Social Interaction Theory highlights the importance of family functioning and parenting in both mediating and moderating the effect of risks on child adjustment. The study calls attention to several difficulties within these two broad areas that youth in families with a history of parental incarceration are more likely to experience than youth without a history of parental incarceration. In terms of family context and functioning, the parents in families with a history of incarceration tended to have less education, to work fewer hours and to be employed in lower level occupations than parents in families without a history of parental incarceration. Not surprisingly, families with an incarceration history also struggled financially, with a majority of the families in or near poverty. Because of the links between low socio-economic status and poor child and family well-being (Knutson et al., 2004; Duncan, Brooks-Gunn, Yeung & Smith, 1998), these challenges are likely to render families with a history of parental incarceration at a marked disadvantage. What is not known from this study is if an existing socioeconomic disadvantage increased the likelihood of parental incarceration, or if the socioeconomic disadvantage was a result of the parent’s incarceration. The research to date would argue that it is a little of both. Numerous studies have identified considerable socio-economic risk in the lives of parents prior to their imprisonment as well as disparities in the numbers of arrested and incarcerated adults based on class and race (Glaze & Maruschak, 2009; Mauer, 2007; Wildeman, 2009). On the other hand, studies have found that incarceration can worsen the financial situation of a family during the incarceration through the loss of family income and increased costs associated with the incarceration such as attorney fees, collect calls, and cash for inmates (Arditti, Lambert-Shute, & Joest, 2003). These financial difficulties can continue after the inmate parent is released when the returning parent may have fewer employment possibilities due to a criminal record and a gap in employment (Bushway, 1998; Petersilia, 2003).

Not only were there differences in terms of social disadvantage, but parents in families with a history of parental incarceration reported being more depressed and having worse physical health than parents in families without an incarceration history. These findings are consistent with other studies, which have found similar health risks in the lives of inmate parents and their partners (Mumola, 2000; Murray & Farrington, 2005; Myers et al., 1999; Poehlmann, 2005). While this study found no significant difference in reports of the number of alcohol-related problems, the measure used in the current study was limited. Parental arrest records for this sample indicate a high rate of involvement in drugs and alcohol, as has been found in other studies focusing on adults involved with the criminal justice system (Dallaire, 2007; Glaze & Maruschak, 2009; Mumola, 2000). Substance use needs to be examined more fully to understand its association with incarceration, family functioning, parenting, and youth adjustment.

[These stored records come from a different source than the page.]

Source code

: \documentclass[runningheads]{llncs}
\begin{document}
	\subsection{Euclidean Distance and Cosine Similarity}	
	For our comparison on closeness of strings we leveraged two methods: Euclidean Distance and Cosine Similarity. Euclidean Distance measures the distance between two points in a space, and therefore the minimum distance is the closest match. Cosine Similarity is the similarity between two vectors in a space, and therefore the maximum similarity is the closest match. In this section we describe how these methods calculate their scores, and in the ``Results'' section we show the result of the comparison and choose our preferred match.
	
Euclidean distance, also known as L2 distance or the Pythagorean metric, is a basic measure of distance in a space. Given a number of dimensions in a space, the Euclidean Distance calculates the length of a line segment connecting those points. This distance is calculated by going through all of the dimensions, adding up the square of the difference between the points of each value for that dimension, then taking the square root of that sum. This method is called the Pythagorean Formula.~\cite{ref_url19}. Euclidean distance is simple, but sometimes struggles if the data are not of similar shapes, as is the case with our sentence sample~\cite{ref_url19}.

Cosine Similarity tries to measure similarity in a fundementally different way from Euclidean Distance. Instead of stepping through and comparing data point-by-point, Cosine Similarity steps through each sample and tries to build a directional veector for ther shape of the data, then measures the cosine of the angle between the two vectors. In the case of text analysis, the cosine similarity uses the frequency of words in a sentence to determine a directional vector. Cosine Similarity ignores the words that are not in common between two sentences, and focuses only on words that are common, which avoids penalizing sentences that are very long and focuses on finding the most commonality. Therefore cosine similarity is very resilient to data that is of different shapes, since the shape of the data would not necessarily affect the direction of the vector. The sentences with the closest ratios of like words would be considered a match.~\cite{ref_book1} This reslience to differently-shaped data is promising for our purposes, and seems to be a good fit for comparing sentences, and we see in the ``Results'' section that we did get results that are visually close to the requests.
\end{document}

In addition to these differences in family context and functioning, differences were found in parenting where parents in families with a history of incarceration were less likely to use effective parenting strategies. While there were no significant differences between the two types of families in the areas of monitoring, praising, involvement, and the overall quality of the parent-child relationship, the two types of families differed in the use of inconsistent and inappropriate discipline. In families with a history of parental incarceration, the use of inconsistent and inappropriate discipline was, on average, greater than in families who had not experienced parental incarceration. To date, there have been few studies that have looked at parenting differences between families with and without a history of parental incarceration. Murray and Farrington’s study (2005), one of the few to examine this issue, found that youth in families with a history of parental incarceration were more likely to be poorly supervised by their parents and to have a father who used “harsh or erratic” discipline. Because of the link between ineffective discipline techniques and child behavior problems (e.g., Reid, Patterson, & Snyder, 2002), this finding is of particular concern. What might be causing these differences in parenting is unclear from this study. The higher incidence of inconsistent discipline in families with an incarcerated parent may in part be explained by the parents’ involvement in criminality, and the subsequent attention to and consequences of that criminality. Inappropriate discipline may reflect parental strain where normal irritations may more often lead to an escalation of anger, frustration, and overreaction to a child’s behavior. These two aspects of parenting and their relationship to parental incarceration need to be examined as they might be crucial pieces to address in any program working to improve parenting skills among families with an incarcerated parent.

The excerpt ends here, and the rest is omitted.